Because television started as an analog medium, timing has always been a prerequisite for combining or switching pictures. The cameras that RCA deployed at the 1939 World's Fair scanned in perfect synchronization with the beam scanning the CRTs in the displays across the river. Cameras, switchers and film chains had sync inputs that effectively guaranteed that the composite program could be delivered without interrupting the timing of the beam in the consumer display.
In the 72 years since that happened, it is quite remarkable that nearly the same sync system is in place. While color burst has been added to make color black into a reference with much higher precision, fundamentally the same horizontal and vertical sync used in early commercial television exist today. As our needs for more complex systems and the timing needs of digital video and digital audio systems have evolved, we have found ways to keep the legacy system in place while facilitating multiple frame rates, progressive scan, AES and compressed audio systems, and compression systems.
What's different is that in some ways we have less precision today. It is often said that buffers change everything, and digital systems don't require the kind of rigid precision that the color subcarrier in the NTSC (or PAL) system require. Think about that for a moment; we used to time signals to subnanosecond precision so that errors in color phase would not accumulate. With digital switchers, timing to plus or minus a full line, or more, is sufficient. That is because of buffers built into the switcher, buffers large enough to allow in some cases nonsynchronous signals to be handled freely. This does not remove the need to carefully design systems to avoid issues that poor timing creates. Routing switchers don't have buffers to effectively retime the output with mistimed inputs. When switching (on line 10 in HD systems normally), one cannot automatically correct when the second signal is lines away from correct timing, causing potential processing errors in downstream devices.

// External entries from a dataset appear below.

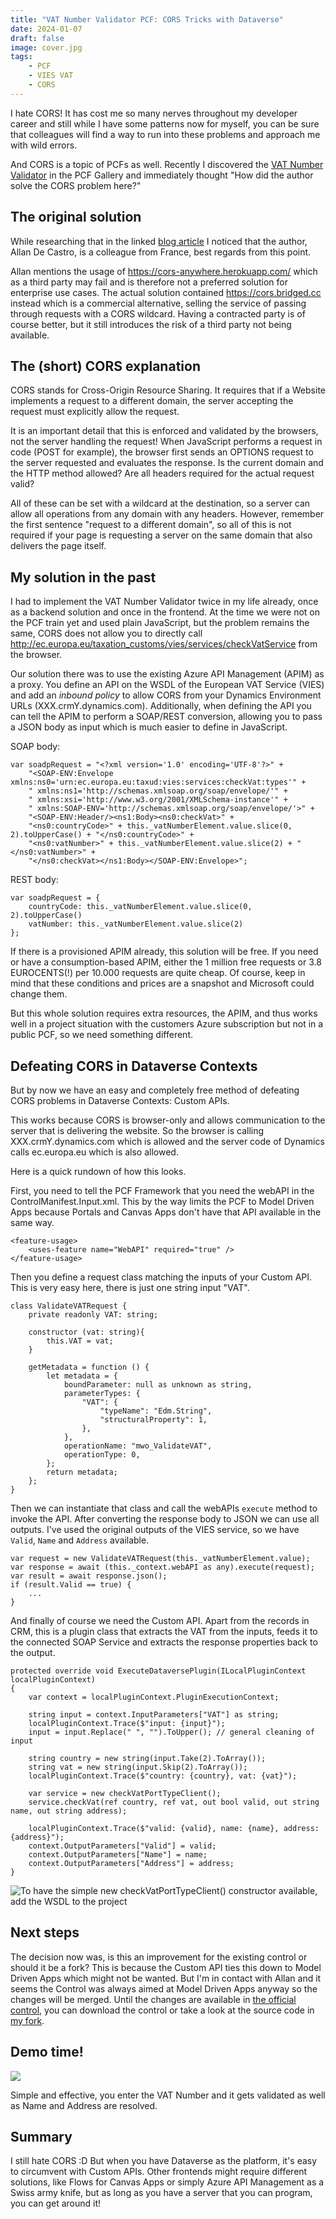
 ```yaml
---
title: "VAT Number Validator PCF: CORS Tricks with Dataverse"
date: 2024-01-07
draft: false
image: cover.jpg
tags: 
    - PCF
    - VIES VAT
    - CORS
---
```


I hate CORS! It has cost me so many nerves throughout my developer career and still while I have some patterns now for myself, you can be sure that colleagues will find a way to run into these problems and approach me with wild errors.

And CORS is a topic of PCFs as well. Recently I discovered the [VAT Number Validator](https://pcf.gallery/vat-number-validator/) in the PCF Gallery and immediately thought "How did the author solve the CORS problem here?"

## The original solution
While researching that in the linked [blog article](https://www.blog.allandecastro.com/deep-dive-into-power-apps-component-framework-part-4-walkthrough-to-create-your-first-pcf-based-on-a-field/) I noticed that the author, Allan De Castro, is a colleague from France, best regards from this point.

Allan mentions the usage of https://cors-anywhere.herokuapp.com/ which as a third party may fail and is therefore not a preferred solution for enterprise use cases. The actual solution contained https://cors.bridged.cc instead which is a commercial alternative, selling the service of passing through requests with a CORS wildcard. Having a contracted party is of course better, but it still introduces the risk of a third party not being available.

## The (short) CORS explanation
CORS stands for Cross-Origin Resource Sharing. It requires that if a Website implements a request to a different domain, the server accepting the request must explicitly allow the request.

It is an important detail that this is enforced and validated by the browsers, not the server handling the request! When JavaScript performs a request in code (POST for example), the browser first sends an OPTIONS request to the server requested and evaluates the response. Is the current domain and the HTTP method allowed? Are all headers required for the actual request valid? 

All of these can be set with a wildcard at the destination, so a server can allow all operations from any domain with any headers. However, remember the first sentence "request to a different domain", so all of this is not required if your page is requesting a server on the same domain that also delivers the page itself.

## My solution in the past
I had to implement the VAT Number Validator twice in my life already, once as a backend solution and once in the frontend. At the time we were not on the PCF train yet and used plain JavaScript, but the problem remains the same, CORS does not allow you to directly call http://ec.europa.eu/taxation_customs/vies/services/checkVatService from the browser. 

Our solution there was to use the existing Azure API Management (APIM) as a proxy. You define an API on the WSDL of the European VAT Service (VIES) and add an _inbound policy_ to allow CORS from your Dynamics Environment URLs (XXX.crmY.dynamics.com). Additionally, when defining the API you can tell the APIM to perform a SOAP/REST conversion, allowing you to pass a JSON body as input which is much easier to define in JavaScript. 

SOAP body:
```
var soadpRequest = "<?xml version='1.0' encoding='UTF-8'?>" +
    "<SOAP-ENV:Envelope xmlns:ns0='urn:ec.europa.eu:taxud:vies:services:checkVat:types'" +
    " xmlns:ns1='http://schemas.xmlsoap.org/soap/envelope/'" +
    " xmlns:xsi='http://www.w3.org/2001/XMLSchema-instance'" +
    " xmlns:SOAP-ENV='http://schemas.xmlsoap.org/soap/envelope/'>" +
    "<SOAP-ENV:Header/><ns1:Body><ns0:checkVat>" +
    "<ns0:countryCode>" + this._vatNumberElement.value.slice(0, 2).toUpperCase() + "</ns0:countryCode>" +
    "<ns0:vatNumber>" + this._vatNumberElement.value.slice(2) + "</ns0:vatNumber>" +
    "</ns0:checkVat></ns1:Body></SOAP-ENV:Envelope>";
```

REST body:
```
var soadpRequest = {
    countryCode: this._vatNumberElement.value.slice(0, 2).toUpperCase()
    vatNumber: this._vatNumberElement.value.slice(2)
};
```

If there is a provisioned APIM already, this solution will be free. If you need or have a consumption-based APIM, either the 1 million free requests or 3.8 EUROCENTS(!) per 10.000 requests are quite cheap. Of course, keep in mind that these conditions and prices are a snapshot and Microsoft could change them. 

But this whole solution requires extra resources, the APIM, and thus works well in a project situation with the customers Azure subscription but not in a public PCF, so we need something different.

## Defeating CORS in Dataverse Contexts
But by now we have an easy and completely free method of defeating CORS problems in Dataverse Contexts: Custom APIs. 

This works because CORS is browser-only and allows communication to the server that is delivering the website. So the browser is calling XXX.crmY.dynamics.com which is allowed and the server code of Dynamics calls ec.europa.eu which is also allowed. 

Here is a quick rundown of how this looks.

First, you need to tell the PCF Framework that you need the webAPI in the ControlManifest.Input.xml. This by the way limits the PCF to Model Driven Apps because Portals and Canvas Apps don't have that API available in the same way. 

```
<feature-usage>
    <uses-feature name="WebAPI" required="true" />
</feature-usage>
```

Then you define a request class matching the inputs of your Custom API. This is very easy here, there is just one string input "VAT".

```
class ValidateVATRequest {
    private readonly VAT: string;

    constructor (vat: string){
        this.VAT = vat;
    }

    getMetadata = function () {
        let metadata = {
            boundParameter: null as unknown as string,
            parameterTypes: {
                "VAT": {
                    "typeName": "Edm.String",
                    "structuralProperty": 1,
                },
            },
            operationName: "mwo_ValidateVAT",
            operationType: 0,
        };
        return metadata;
    };
}
```

Then we can instantiate that class and call the webAPIs `execute` method to invoke the API. After converting the response body to JSON we can use all outputs. I've used the original outputs of the VIES service, so we have `Valid`, `Name` and `Address` available.

```
var request = new ValidateVATRequest(this._vatNumberElement.value);
var response = await (this._context.webAPI as any).execute(request);
var result = await response.json();
if (result.Valid == true) {
    ...
}
```

And finally of course we need the Custom API. Apart from the records in CRM, this is a plugin class that extracts the VAT from the inputs, feeds it to the connected SOAP Service and extracts the response properties back to the output. 

```
protected override void ExecuteDataversePlugin(ILocalPluginContext localPluginContext)
{
    var context = localPluginContext.PluginExecutionContext;

    string input = context.InputParameters["VAT"] as string;
    localPluginContext.Trace($"input: {input}");
    input = input.Replace(" ", "").ToUpper(); // general cleaning of input

    string country = new string(input.Take(2).ToArray());
    string vat = new string(input.Skip(2).ToArray());
    localPluginContext.Trace($"country: {country}, vat: {vat}");

    var service = new checkVatPortTypeClient();
    service.checkVat(ref country, ref vat, out bool valid, out string name, out string address);

    localPluginContext.Trace($"valid: {valid}, name: {name}, address: {address}");
    context.OutputParameters["Valid"] = valid;
    context.OutputParameters["Name"] = name;
    context.OutputParameters["Address"] = address;
}
```
![To have the simple new checkVatPortTypeClient() constructor available, add the WSDL to the project](ConnectedService.jpg)

## Next steps
The decision now was, is this an improvement for the existing control or should it be a fork? This is because the Custom API ties this down to Model Driven Apps which might not be wanted. But I'm in contact with Allan and it seems the Control was always aimed at Model Driven Apps anyway so the changes will be merged. Until the changes are available in [the official control](https://pcf.gallery/vat-number-validator/), you can download the control or take a look at the source code in [my fork](https://github.com/Kunter-Bunt/VATNumberValidator).

## Demo time!
![](Demo.gif)

Simple and effective, you enter the VAT Number and it gets validated as well as Name and Address are resolved.

## Summary
I still hate CORS :D But when you have Dataverse as the platform, it's easy to circumvent with Custom APIs. Other frontends might require different solutions, like Flows for Canvas Apps or simply Azure API Management as a Swiss army knife, but as long as you have a server that you can program, you can get around it!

In analog systems, there was no requirement to “time” audio to video. Unless you put delay into the video path, audio processing had so little latency that it was hard to make lip sync problems happen. As soon as you digitize audio and add audio processing — such as embedders, sample rate converters, or any device with local buffers or storage — the need to manage audio sync becomes just as critical as video issues. There are, however, some inconvenient facts about syncing audio. Our need to use 59.97Hz as the vertical frequency gives rise to a disparity in syncing 48kHz audio tracks with video. There is a five-frame cadence to the matching of audio access units and video frames. In addition, there is a definitive need to lock both AES reference and video reference to the same clock. Most modern sync generators will do that, but the need for AES reference is sometimes forgotten when system designs are drafted in-house without careful thought (and perhaps a lack of experience).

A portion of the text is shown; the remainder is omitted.